Tuesday, March 10, 2009

Parliamentary Procedures Do Not Explain The Southern Strategy

Richard Reeves' odd explanation of how the South went Republican really doesn't make much sense. Rather than talk about race, he claims the roots of this shift go back to Kennedy forcing a change in the size of the House Rules Committee, which placed more of his allies on it and embarrassed leading Southern Democrats.

This explanation just doesn't hold water. As a commenter on the post named Bill said:

This is bad history. Absent the Voting Rights Act and the other civil rights legislation, it would have taken much more than a rules fight to get the South to defect to the Republican Party. Race, race and race is at the heart of Southern politics. The 2008 election is a measure of how absolutely poorly Bush had performed in office and a growing small band of younger southerners for whom race is not the lynchpin of politics who joined with an omnipresent band of liberal whites of all ages that was helped by record African-American turnout.

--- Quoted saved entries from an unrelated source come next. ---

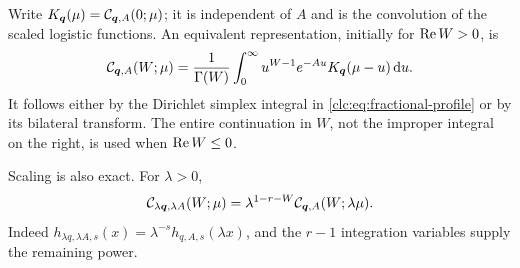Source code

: Write $K_{\bq}(\mu)=\CC_{\bq,A}(0;\mu)$; it is independent of $A$ and
is the convolution of the scaled logistic functions. An equivalent
representation, initially for $\Rea W>0$, is
\begin{equation}\label{clc:eq:base-fractional}
 \CC_{\bq,A}(W;\mu)=\frac1{\Gamma(W)}
 \int_0^\infty u^{W-1}e^{-Au}K_{\bq}(\mu-u)\dd u.
\end{equation}
It follows either by the Dirichlet simplex integral in
\eqref{clc:eq:fractional-profile} or by its bilateral transform. The
entire continuation in $W$, not the improper integral on the right,
is used when $\Rea W\le0$.

Scaling is also exact. For $\lambda>0$,
\begin{equation}\label{clc:eq:scaling}
 \CC_{\lambda\bq,\lambda A}(W;\mu)
 =\lambda^{1-r-W}\CC_{\bq,A}(W;\lambda\mu).
\end{equation}
Indeed $h_{\lambda q,\lambda A,s}(x)=\lambda^{-s}h_{q,A,s}(\lambda x)$,
and the $r-1$ integration variables supply the remaining power.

Yes. This actually reminds me of arguments claiming the Civil War was not about slavery. Sure, you can point to other areas of tension, but without slavery, none of those other reasons were sufficient for Americans to start killing each other. Similarly, Kennedy undermining the power of conservatives in Congress allowed for civil rights legislation to pass, but it was that legislation specifically, along with Richard Nixon taking advantage of white southern discontent to push his own ambitions, that created the all-Republican South. This legislative battle is an interesting story, but Reeves puts way too much explanatory power on its shoulders.